NILES - With the holiday season and cold weather closing in, striking steelworkers at Phillips Manufacturing might be feeling the pinch, but passers-by hearing their chants and cheers Wednesday afternoon probably wouldn't know it.
''From the time the company came here, they wanted a five-year wage freeze, which we gave them,'' striking United Steelworker and 31-year plant employee Jim Nichols said.
Phillips took over operations at the Walnut Street plant about a dozen years ago. Nichols recalled the plan was to help the new owners get off to a good start with promises that workers would be rewarded in the long run.
''Every contract since then has been 'gimme, gimme, gimme,''' Nichols said. ''It's time that we start the 'gimme, gimme' for a change and stop the greed.''
Nichols was among 40 or so workers who walked out in mid-September after attempts to reach a new labor contract failed. Wednesday, union members from other United Steelworker locals, United Auto Workers, IUE-CWA and others marched to the plant and then rallied in a show of solidarity for the pickets and against replacement workers being used inside the plant.
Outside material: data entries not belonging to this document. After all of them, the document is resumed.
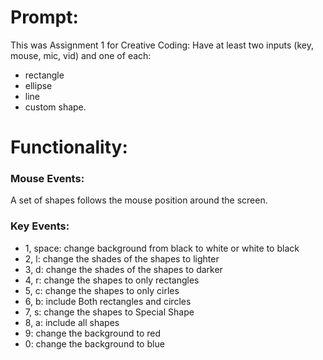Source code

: # Prompt:
This was Assignment 1 for Creative Coding: Have at least two inputs (key, mouse, mic, vid) and one of each:
- rectangle
- ellipse
- line
- custom shape.


# Functionality: 

### Mouse Events:
A set of shapes follows the mouse position around the screen. 

### Key Events:
 - 1, space: change background from black to white or white to black
 - 2, l: change the shades of the shapes to lighter
 - 3, d: change the shades of the shapes to darker
 - 4, r: change the shapes to only rectangles
 - 5, c: change the shapes to only cirles
 - 6, b: include Both rectangles and circles
 - 7, s: change the shapes to Special Shape
 - 8, a: include all shapes
 - 9: change the background to red
 - 0: change the background to blue


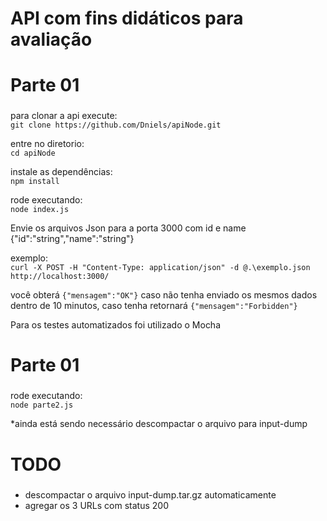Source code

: # API com fins didáticos para avaliação <h1>

# Parte 01 <h3>

para clonar a api execute:    
`git clone https://github.com/Dniels/apiNode.git` 


entre no diretorio:    
`cd apiNode`


instale as dependências:    
`npm install`


rode executando:    
`node index.js`


Envie os arquivos Json para a porta 3000 com id e name {"id":"string","name":"string"}

exemplo:  
`curl -X POST -H "Content-Type: application/json" -d @.\exemplo.json http://localhost:3000/`

você obterá ` {"mensagem":"OK"} ` caso não tenha enviado os mesmos dados dentro de 10 minutos, caso tenha retornará ` {"mensagem":"Forbidden"} ` 

 Para os testes automatizados foi utilizado o Mocha

 # Parte 01 <h3>

 rode executando:    
`node parte2.js`

*ainda está sendo necessário descompactar o arquivo para input-dump 

# TODO <h5>
 * descompactar o arquivo input-dump.tar.gz automaticamente
 * agregar os 3 URLs com status 200

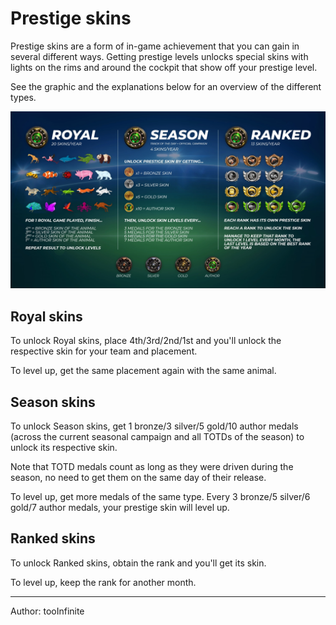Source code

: # Prestige skins

Prestige skins are a form of in-game achievement that you can gain in several different ways.
Getting prestige levels unlocks special skins with lights on the rims and around the cockpit that show off your prestige level.

See the graphic and the explanations below for an overview of the different types.

![Prestige skins](../../img/33_01_prestigeSkins.webp)

## Royal skins

To unlock Royal skins, place 4th/3rd/2nd/1st and you'll unlock the respective skin for your team and placement.

To level up, get the same placement again with the same animal.

## Season skins

To unlock Season skins, get 1 bronze/3 silver/5 gold/10 author medals (across the current seasonal campaign and all TOTDs of the season) to unlock its respective skin.

Note that TOTD medals count as long as they were driven during the season, no need to get them on the same day of their release.

To level up, get more medals of the same type. Every 3 bronze/5 silver/6 gold/7 author medals, your prestige skin will level up.

## Ranked skins

To unlock Ranked skins, obtain the rank and you'll get its skin.

To level up, keep the rank for another month.

<hr>
Author: tooInfinite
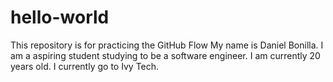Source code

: # hello-world
This repository is for practicing the GitHub Flow
My name is Daniel Bonilla. I am a aspiring student studying to be a software engineer. I am currently 20 years old. I currently go to Ivy Tech. 
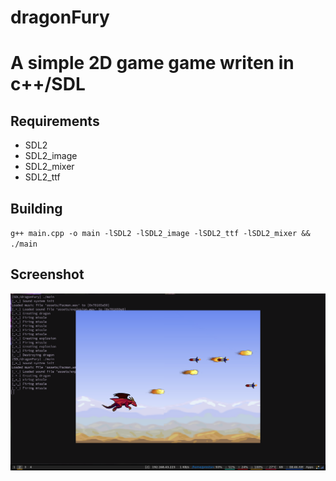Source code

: # dragonFury

# A simple 2D game game writen in c++/SDL

## Requirements
- SDL2
- SDL2_image
- SDL2_mixer
- SDL2_ttf

## Building
`g++ main.cpp -o main -lSDL2 -lSDL2_image -lSDL2_ttf -lSDL2_mixer && ./main`
  
## Screenshot
![screenshot](2022-01-10-084612_1366x768_scrot.png)

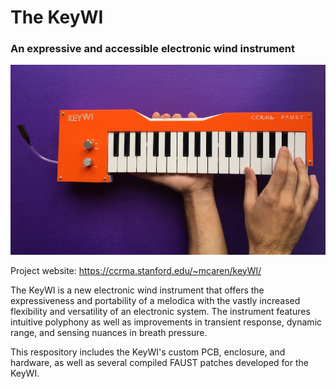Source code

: # The KeyWI
### An expressive and accessible electronic wind instrument

![image of KeyWI](https://raw.githubusercontent.com/matthewcaren/KeyWI/master/platform-files/keywi-image.JPG)

Project website: https://ccrma.stanford.edu/~mcaren/keyWI/

The KeyWI is a new electronic wind instrument that offers the expressiveness and portability of a melodica with the vastly increased flexibility and versatility of an electronic system. The instrument features intuitive polyphony as well as improvements in transient response, dynamic range, and sensing nuances in breath pressure.

This respository includes the KeyWI's custom PCB, enclosure, and hardware, as well as several compiled FAUST patches developed for the KeyWI.

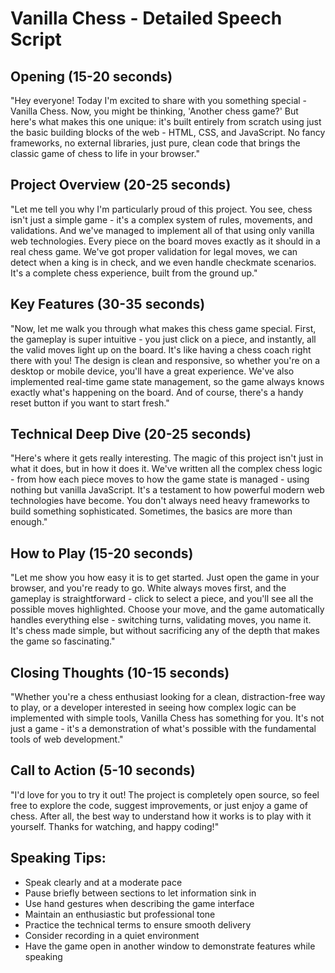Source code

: # Vanilla Chess - Detailed Speech Script

## Opening (15-20 seconds)
"Hey everyone! Today I'm excited to share with you something special - Vanilla Chess. Now, you might be thinking, 'Another chess game?' But here's what makes this one unique: it's built entirely from scratch using just the basic building blocks of the web - HTML, CSS, and JavaScript. No fancy frameworks, no external libraries, just pure, clean code that brings the classic game of chess to life in your browser."

## Project Overview (20-25 seconds)
"Let me tell you why I'm particularly proud of this project. You see, chess isn't just a simple game - it's a complex system of rules, movements, and validations. And we've managed to implement all of that using only vanilla web technologies. Every piece on the board moves exactly as it should in a real chess game. We've got proper validation for legal moves, we can detect when a king is in check, and we even handle checkmate scenarios. It's a complete chess experience, built from the ground up."

## Key Features (30-35 seconds)
"Now, let me walk you through what makes this chess game special. First, the gameplay is super intuitive - you just click on a piece, and instantly, all the valid moves light up on the board. It's like having a chess coach right there with you! The design is clean and responsive, so whether you're on a desktop or mobile device, you'll have a great experience. We've also implemented real-time game state management, so the game always knows exactly what's happening on the board. And of course, there's a handy reset button if you want to start fresh."

## Technical Deep Dive (20-25 seconds)
"Here's where it gets really interesting. The magic of this project isn't just in what it does, but in how it does it. We've written all the complex chess logic - from how each piece moves to how the game state is managed - using nothing but vanilla JavaScript. It's a testament to how powerful modern web technologies have become. You don't always need heavy frameworks to build something sophisticated. Sometimes, the basics are more than enough."

## How to Play (15-20 seconds)
"Let me show you how easy it is to get started. Just open the game in your browser, and you're ready to go. White always moves first, and the gameplay is straightforward - click to select a piece, and you'll see all the possible moves highlighted. Choose your move, and the game automatically handles everything else - switching turns, validating moves, you name it. It's chess made simple, but without sacrificing any of the depth that makes the game so fascinating."

## Closing Thoughts (10-15 seconds)
"Whether you're a chess enthusiast looking for a clean, distraction-free way to play, or a developer interested in seeing how complex logic can be implemented with simple tools, Vanilla Chess has something for you. It's not just a game - it's a demonstration of what's possible with the fundamental tools of web development."

## Call to Action (5-10 seconds)
"I'd love for you to try it out! The project is completely open source, so feel free to explore the code, suggest improvements, or just enjoy a game of chess. After all, the best way to understand how it works is to play with it yourself. Thanks for watching, and happy coding!"

## Speaking Tips:
- Speak clearly and at a moderate pace
- Pause briefly between sections to let information sink in
- Use hand gestures when describing the game interface
- Maintain an enthusiastic but professional tone
- Practice the technical terms to ensure smooth delivery
- Consider recording in a quiet environment
- Have the game open in another window to demonstrate features while speaking 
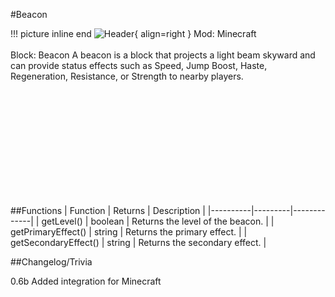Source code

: #Beacon

!!! picture inline end
    ![Header](https://srendi.de/wp-content/uploads/2021/05/Beacon.png){ align=right }
    Mod: Minecraft <br><br/>
    Block: Beacon
A beacon is a block that projects a light beam skyward and can provide status effects such as Speed, Jump Boost, Haste, Regeneration, Resistance, or Strength to nearby players.

<br><br/>
<br><br/>
<br><br/>
<br><br/>
<br><br/>

##Functions
| Function | Returns | Description |
|----------|---------|-------------|
| getLevel() | boolean | Returns the level of the beacon. |
| getPrimaryEffect() | string | Returns the primary effect. |
| getSecondaryEffect() | string | Returns the secondary effect. |

##Changelog/Trivia

0.6b
Added integration for Minecraft

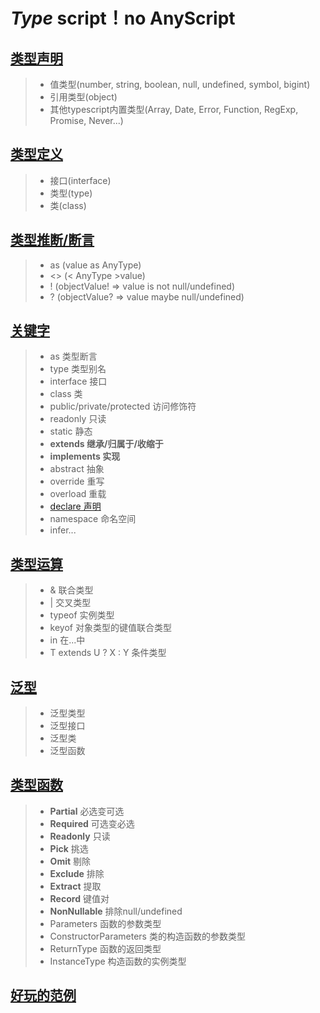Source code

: # *Type* script！no AnyScript

## [类型声明](./primary/declaration.ts)

>+ 值类型(number, string, boolean, null, undefined, symbol, bigint)
>+ 引用类型(object)
>+ 其他typescript内置类型(Array, Date, Error, Function, RegExp, Promise, Never...)

## [类型定义](./primary/definition.ts)

>+ 接口(interface)
>+ 类型(type)
>+ 类(class)

## [类型推断/断言](./primary/assertion.ts)

>+ as (value as AnyType)
>+ <> (< AnyType >value)
>+ ! (objectValue! => value is not null/undefined)
>+ ? (objectValue? => value maybe null/undefined)

## [关键字](./middle/keyword.ts)

>+ as 类型断言
>+ type 类型别名
>+ interface 接口
>+ class 类
>+ public/private/protected 访问修饰符
>+ readonly 只读
>+ static 静态
>+ **extends 继承/归属于/收缩于**
>+ **implements 实现**
>+ abstract 抽象
>+ override 重写
>+ overload 重载
>+ [declare 声明](./index.d.ts)
>+ namespace 命名空间
>+ infer...

## [类型运算](./middle/operation.ts)

>+ & 联合类型
>+ | 交叉类型
>+ typeof 实例类型
>+ keyof 对象类型的键值联合类型
>+ in 在...中
>+ T extends U ? X : Y 条件类型

## [泛型](./middle/generic.ts)

>+ 泛型类型
>+ 泛型接口
>+ 泛型类
>+ 泛型函数

## [类型函数](./advanced/advanced.ts)

>+ **Partial** 必选变可选
>+ **Required** 可选变必选
>+ **Readonly** 只读
>+ **Pick** 挑选
>+ **Omit** 剔除
>+ **Exclude** 排除
>+ **Extract** 提取
>+ **Record** 键值对
>+ **NonNullable** 排除null/undefined
>+ Parameters 函数的参数类型
>+ ConstructorParameters 类的构造函数的参数类型
>+ ReturnType 函数的返回类型
>+ InstanceType 构造函数的实例类型

## [好玩的范例](./advanced/example.ts)
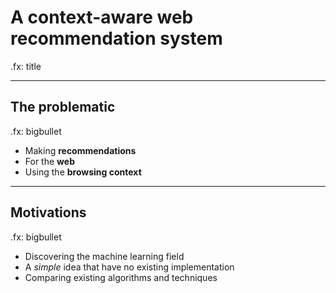 # A context-aware web recommendation system 

.fx: title

---

## The problematic

.fx: bigbullet

* Making **recommendations**
* For the **web**
* Using the **browsing context**

---

## Motivations

.fx: bigbullet

* Discovering the machine learning field
* A *simple* idea that have no existing implementation
* Comparing existing algorithms and techniques
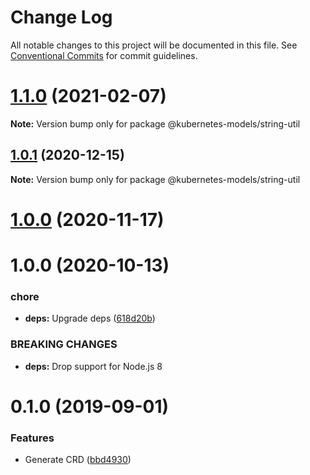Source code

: # Change Log

All notable changes to this project will be documented in this file.
See [Conventional Commits](https://conventionalcommits.org) for commit guidelines.

# [1.1.0](https://github.com/tommy351/kubernetes-models-ts/compare/@kubernetes-models/string-util@1.0.1...@kubernetes-models/string-util@1.1.0) (2021-02-07)

**Note:** Version bump only for package @kubernetes-models/string-util





## [1.0.1](https://github.com/tommy351/kubernetes-models-ts/compare/@kubernetes-models/string-util@1.0.0...@kubernetes-models/string-util@1.0.1) (2020-12-15)

**Note:** Version bump only for package @kubernetes-models/string-util





# [1.0.0](https://github.com/tommy351/kubernetes-models-ts/compare/@kubernetes-models/string-util@1.0.0...@kubernetes-models/string-util@1.0.0) (2020-11-17)



# 1.0.0 (2020-10-13)


### chore

* **deps:** Upgrade deps ([618d20b](https://github.com/tommy351/kubernetes-models-ts/commit/618d20b202ed91ee43814aa69e08a84f21d8ae1b))


### BREAKING CHANGES

* **deps:** Drop support for Node.js 8



# 0.1.0 (2019-09-01)


### Features

* Generate CRD ([bbd4930](https://github.com/tommy351/kubernetes-models-ts/commit/bbd4930d54650175261a62a5317dc9e6909dc147))
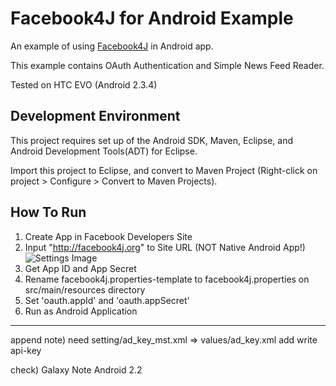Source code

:# Facebook4J for Android Example
An example of using [Facebook4J](https://github.com/roundrop/facebook4j) in Android app.

This example contains OAuth Authentication and Simple News Feed Reader.

Tested on HTC EVO (Android 2.3.4)

## Development Environment
This project requires set up of the Android SDK, Maven, Eclipse, and Android Development Tools(ADT) for Eclipse.

Import this project to Eclipse, and convert to Maven Project (Right-click on project > Configure > Convert to Maven Projects).

## How To Run
1. Create App in Facebook Developers Site
2. Input "http://facebook4j.org" to Site URL (NOT Native Android App!)
![Settings Image](https://github.com/roundrop/facebook4j-android-example/blob/master/facebook_app_setting.png?raw=true)
3. Get App ID and App Secret
4. Rename facebook4j.properties-template to facebook4j.properties on src/main/resources directory
5. Set 'oauth.appId' and 'oauth.appSecret'
6. Run as Android Application


---------------------------------------------------------

append note)
need setting/ad_key_mst.xml => values/ad_key.xml
add write api-key


check) 
Galaxy Note Android 2.2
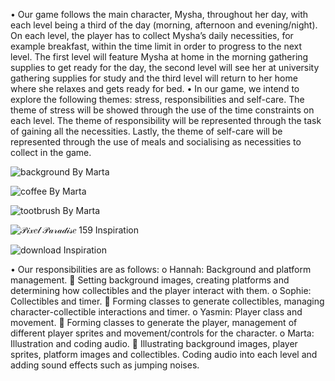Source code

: •	Our game follows the main character, Mysha, throughout her day, with each level being a third of the day (morning, afternoon and evening/night). On each level, the player has to collect Mysha’s daily necessities, for example breakfast, within the time limit in order to progress to the next level. The first level will feature Mysha at home in the morning gathering supplies to get ready for the day, the second level will see her at university gathering supplies for study and the third level will return to her home where she relaxes and gets ready for bed. 
•	In our game, we intend to explore the following themes: stress, responsibilities and self-care. The theme of stress will be showed through the use of the time constraints on each level. The theme of responsibility will be represented through the task of gaining all the necessities. Lastly, the theme of self-care will be represented through the use of meals and socialising as necessities to collect in the game. 

![background](https://github.com/fgchvhbkjnlk/My-First-Repo/assets/150237853/4dc70121-b92f-46fa-b146-a06e63be20cb) By Marta

![coffee](https://github.com/fgchvhbkjnlk/My-First-Repo/assets/150237853/ae9c30da-38d0-4b4e-870d-bb598da59627) By Marta

![tootbrush](https://github.com/fgchvhbkjnlk/My-First-Repo/assets/150237853/f4174572-a495-4a61-b6ac-cd76bd6b1f85) By Marta

![𝒫𝒾𝓍𝑒𝓁 𝒫𝒶𝓇𝒶𝒹𝒾𝓈𝑒 159](https://github.com/fgchvhbkjnlk/My-First-Repo/assets/150237853/c443b1f2-ac53-430e-bb13-b01d73a9deaa) Inspiration

![download](https://github.com/fgchvhbkjnlk/My-First-Repo/assets/150237853/14623de9-4f8a-4030-8b84-74cf6ed9547a) Inspiration









•	Our responsibilities are as follows:
o	Hannah: Background and platform management.
	Setting background images, creating platforms and determining how collectibles and the player interact with them.
o	Sophie: Collectibles and timer.
	Forming classes to generate collectibles, managing character-collectible interactions and timer.
o	Yasmin: Player class and movement.
	Forming classes to generate the player, management of different player sprites and movement/controls for the character.
o	Marta: Illustration and coding audio. 
	Illustrating background images, player sprites, platform images and collectibles. Coding audio into each level and adding sound effects such as jumping noises. 
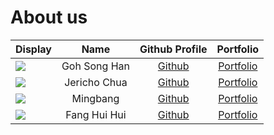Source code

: # About us

Display | Name | Github Profile | Portfolio 
--------|:----:|:--------------:|:---------:
![](https://via.placeholder.com/100.png?text=Photo) | Goh Song Han | [Github](https://github.com/gohsonghan98) | [Portfolio](docs/team/johndoe.md)
![](https://via.placeholder.com/100.png?text=Photo) | Jericho Chua | [Github](https://github.com/jerichochua) | [Portfolio](docs/team/johndoe.md)
![](https://via.placeholder.com/100.png?text=Photo) | Mingbang | [Github](https://github.com/dmbclub) | [Portfolio](docs/team/johndoe.md)
![](https://via.placeholder.com/100.png?text=Photo) | Fang Hui Hui | [Github](https://github.com/hui444) | [Portfolio](docs/team/johndoe.md)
Criminal charges brought against plant management for the company's use of replacement workers are pending in Niles Municipal Court. A Niles ordinance bans the use of replacement workers during work stoppages within city limits. The company's attorney has entered a "not guilty" plea, and a pre-trial hearing is scheduled for Nov. 16.
Trumbull County Commissioner Frank Fuda, who served many years as a Niles Ward Councilman, joined Wednesday's rally and expressed frustration that the case is moving slowly.
''If you let it drag on until the strike is over, what's the use of having the law?" Fuda said.
United Steelworkers negotiator Dennis Brubaker said talks remain at a standstill. He has been in contact with a federal mediator, but so far that has not produced any progress. He said the union's next plan of action is to contact the company's customers to inform them about the strike and replacement workers.
Brad J. Garlock, Phillips human resources director, declined to comment on negotiations.
"We continue to work with the conciliator in this regard, and remain positive and hopeful that agreement for a new collective bargaining agreement is possible," he said.
Phil Frazier, a 25-year employee of the plant, acknowledged that times are tough. Paying high fuel prices to drive often from his home in Hubbard Township to the picket line is taking its toll. Still he was among workers vowing to outlast the company by one day in order to get a desirable contract.